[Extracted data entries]
-- Opening Marker --

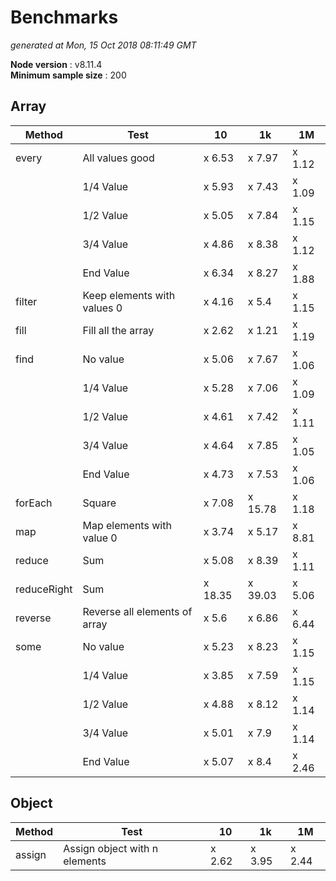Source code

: # Benchmarks
_generated at Mon, 15 Oct 2018 08:11:49 GMT_

**Node version** : v8.11.4  
**Minimum sample size** : 200  
## Array

 Method | Test | 10 | 1k | 1M |
--- |--- |--- |--- |--- |
|  every| All values good| x 6.53| x 7.97| x 1.12
|  | 1/4 Value| x 5.93| x 7.43| x 1.09
|  | 1/2 Value| x 5.05| x 7.84| x 1.15
|  | 3/4 Value| x 4.86| x 8.38| x 1.12
|  | End Value| x 6.34| x 8.27| x 1.88
|  filter| Keep elements with values 0| x 4.16| x 5.4| x 1.15
|  fill| Fill all the array| x 2.62| x 1.21| x 1.19
|  find| No value| x 5.06| x 7.67| x 1.06
|  | 1/4 Value| x 5.28| x 7.06| x 1.09
|  | 1/2 Value| x 4.61| x 7.42| x 1.11
|  | 3/4 Value| x 4.64| x 7.85| x 1.05
|  | End Value| x 4.73| x 7.53| x 1.06
|  forEach| Square| x 7.08| x 15.78| x 1.18
|  map| Map elements with value 0| x 3.74| x 5.17| x 8.81
|  reduce| Sum| x 5.08| x 8.39| x 1.11
|  reduceRight| Sum| x 18.35| x 39.03| x 5.06
|  reverse| Reverse all elements of array| x 5.6| x 6.86| x 6.44
|  some| No value| x 5.23| x 8.23| x 1.15
|  | 1/4 Value| x 3.85| x 7.59| x 1.15
|  | 1/2 Value| x 4.88| x 8.12| x 1.14
|  | 3/4 Value| x 5.01| x 7.9| x 1.14
|  | End Value| x 5.07| x 8.4| x 2.46

## Object

 Method | Test | 10 | 1k | 1M |
--- |--- |--- |--- |--- |
|  assign| Assign object with n elements| x 2.62| x 3.95| x 2.44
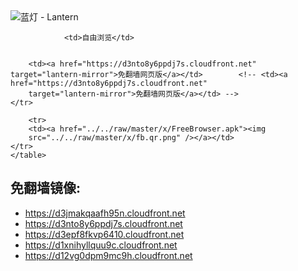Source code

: 

<img src="../../raw/master/x/8e0a2b81.c82003be.LanternYellow2.png" alt="蓝灯 - Lantern"/>
<table>
    <tr>
                
                <td>自由浏览</td>
        
        
        <td><a href="https://d3nto8y6ppdj7s.cloudfront.net" target="lantern-mirror">免翻墙网页版</a></td>        <!-- <td><a href="https://d3nto8y6ppdj7s.cloudfront.net"
        target="lantern-mirror">免翻墙网页版</a></td> -->
    </tr>
    
        <tr>
        <td><a href="../../raw/master/x/FreeBrowser.apk"><img
        src="../../raw/master/x/fb.qr.png" /></a></td>
    </tr>
    </table>

## 免翻墙镜像:

<ul>
<li><a href="https://d3jmakqaafh95n.cloudfront.net">https://d3jmakqaafh95n.cloudfront.net</a></li>
    <li><a href="https://d3nto8y6ppdj7s.cloudfront.net">https://d3nto8y6ppdj7s.cloudfront.net</a></li>
    <li><a href="https://d3epf8fkvp6410.cloudfront.net">https://d3epf8fkvp6410.cloudfront.net</a></li>
    <li><a href="https://d1xnihyllquu9c.cloudfront.net">https://d1xnihyllquu9c.cloudfront.net</a></li>
    <li><a href="https://d12vg0dpm9mc9h.cloudfront.net">https://d12vg0dpm9mc9h.cloudfront.net</a></li>
    </ul>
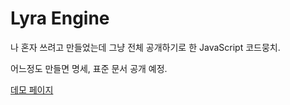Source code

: # Lyra Engine
나 혼자 쓰려고 만들었는데 그냥 전체 공개하기로 한 JavaScript 코드뭉치.

어느정도 만들면 명세, 표준 문서 공개 예정.

[데모 페이지](https://acherium.github.io/lyra-engine)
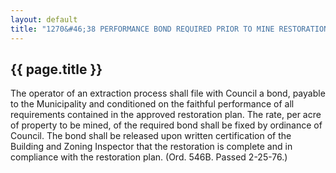 ---
layout: default 
title: "1270&#46;38 PERFORMANCE BOND REQUIRED PRIOR TO MINE RESTORATION&#46;"---

{{ page.title }}
----------------

The operator of an extraction process shall file with Council a bond,
payable to the Municipality and conditioned on the faithful performance
of all requirements contained in the approved restoration plan. The
rate, per acre of property to be mined, of the required bond shall be
fixed by ordinance of Council. The bond shall be released upon written
certification of the Building and Zoning Inspector that the restoration
is complete and in compliance with the restoration plan. (Ord. 546B.
Passed 2-25-76.)
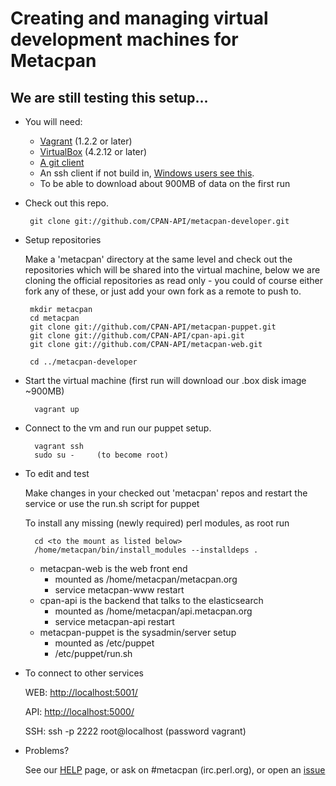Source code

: # Creating and managing virtual development machines for Metacpan

## We are still testing this setup...

- You will need:

	- [Vagrant](http://downloads.vagrantup.com/) (1.2.2 or later)
	- [VirtualBox](https://www.virtualbox.org/wiki/Downloads) (4.2.12 or later)
	- [A git client](http://git-scm.com/downloads)
	- An ssh client if not build in, [Windows users see this](http://docs-v1.vagrantup.com/v1/docs/getting-started/ssh.html).
	- To be able to download about 900MB of data on the first run

-  Check out this repo. 

		git clone git://github.com/CPAN-API/metacpan-developer.git

-  Setup repositories

	Make a 'metacpan' directory at the same level and check out the repositories
	which will be shared into the virtual machine, below we are cloning
	the official repositories as read only - you could of course either
	fork any of these, or just add your own fork as a remote to push to.

		mkdir metacpan
		cd metacpan
		git clone git://github.com/CPAN-API/metacpan-puppet.git
		git clone git://github.com/CPAN-API/cpan-api.git
		git clone git://github.com/CPAN-API/metacpan-web.git

		cd ../metacpan-developer

- Start the virtual machine (first run will download our .box disk image ~900MB)

		vagrant up

- Connect to the vm and run our puppet setup. 

		vagrant ssh
		sudo su -     (to become root)

- To edit and test

	Make changes in your checked out 'metacpan' repos and restart the service or use the run.sh script for puppet

	To install any missing (newly required) perl modules, as root run

		cd <to the mount as listed below>
		/home/metacpan/bin/install_modules --installdeps .

	- metacpan-web is the web front end
		- mounted as /home/metacpan/metacpan.org
		- service metacpan-www restart
	- cpan-api is the backend that talks to the elasticsearch
		- mounted as /home/metacpan/api.metacpan.org
		- service metacpan-api restart
	- metacpan-puppet is the sysadmin/server setup
		- mounted as /etc/puppet
		- /etc/puppet/run.sh

- To connect to other services

	WEB: [http://localhost:5001/](http://localhost:5001/)

	API: [http://localhost:5000/](http://localhost:5000/)

	SSH: ssh -p 2222 root@localhost  (password vagrant)

- Problems?

	See our [HELP](HELP.md) page, or ask on #metacpan (irc.perl.org), or open an [issue](https://github.com/CPAN-API/metacpan-developer/issues)


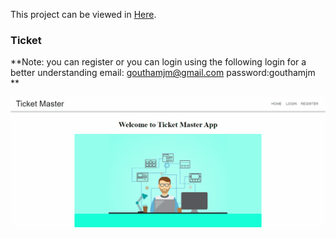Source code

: This project can be viewed in [Here](http://Gauthamjm007.github.io/Ticket-master).



### Ticket

**Note: you can register or you can login using the following login for a better understanding
email: gouthamjm@gmail.com
password:gouthamjm
**

![](ticketmaster.gif)

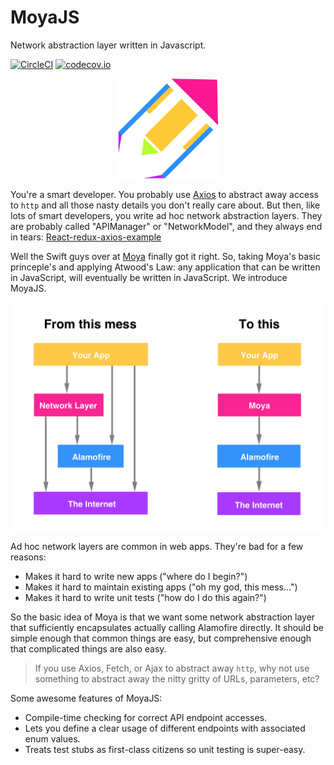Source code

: # MoyaJS
Network abstraction layer written in Javascript.

[![CircleCI](https://circleci.com/gh/MoyaJS/MoyaJS/tree/master.svg?style=svg)](https://circleci.com/gh/MoyaJS/MoyaJS/tree/master)
[![codecov.io](https://codecov.io/github/MoyaJS/MoyaJS/coverage.svg?branch=master)](https://codecov.io/github/MoyaJS/MoyaJS?branch=master)

<p align="center">
  <img height="160" src="web/logo_github.png" />
</p>

You're a smart developer. You probably use [Axios](https://github.com/mzabriskie/axios) to abstract away access to
`http` and all those nasty details you don't really care about. But then,
like lots of smart developers, you write ad hoc network abstraction layers. They
are probably called "APIManager" or "NetworkModel", and they always end in tears:
[React-redux-axios-example](https://github.com/oviava/react-redux-axios-example)

Well the Swift guys over at [Moya](https://github.com/Moya/Moya) finally got it right.  So, taking Moya's basic princeple's and applying Atwood's Law: any application that can be written in JavaScript, will eventually be written in JavaScript.  We introduce MoyaJS.

![MoyaJS Overview](web/diagram.png)

Ad hoc network layers are common in web apps. They're bad for a few reasons:

- Makes it hard to write new apps ("where do I begin?")
- Makes it hard to maintain existing apps ("oh my god, this mess...")
- Makes it hard to write unit tests ("how do I do this again?")

So the basic idea of Moya is that we want some network abstraction layer that
sufficiently encapsulates actually calling Alamofire directly. It should be simple
enough that common things are easy, but comprehensive enough that complicated things
are also easy.

> If you use Axios, Fetch, or Ajax to abstract away `http`, why not use something
to abstract away the nitty gritty of URLs, parameters, etc?

Some awesome features of MoyaJS:

- Compile-time checking for correct API endpoint accesses.
- Lets you define a clear usage of different endpoints with associated enum values.
- Treats test stubs as first-class citizens so unit testing is super-easy.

-- Closing Marker --

ABOUT THIS EXERCISE:
The expected answer is an exact copy of the lines above, beginning at the line with "- service metacpan-www restart" and ending at the line with "- To connect to other services", with both ends in.

EXERCISE SOLUTION:
		- service metacpan-www restart
	- cpan-api is the backend that talks to the elasticsearch
		- mounted as /home/metacpan/api.metacpan.org
		- service metacpan-api restart
	- metacpan-puppet is the sysadmin/server setup
		- mounted as /etc/puppet
		- /etc/puppet/run.sh

- To connect to other services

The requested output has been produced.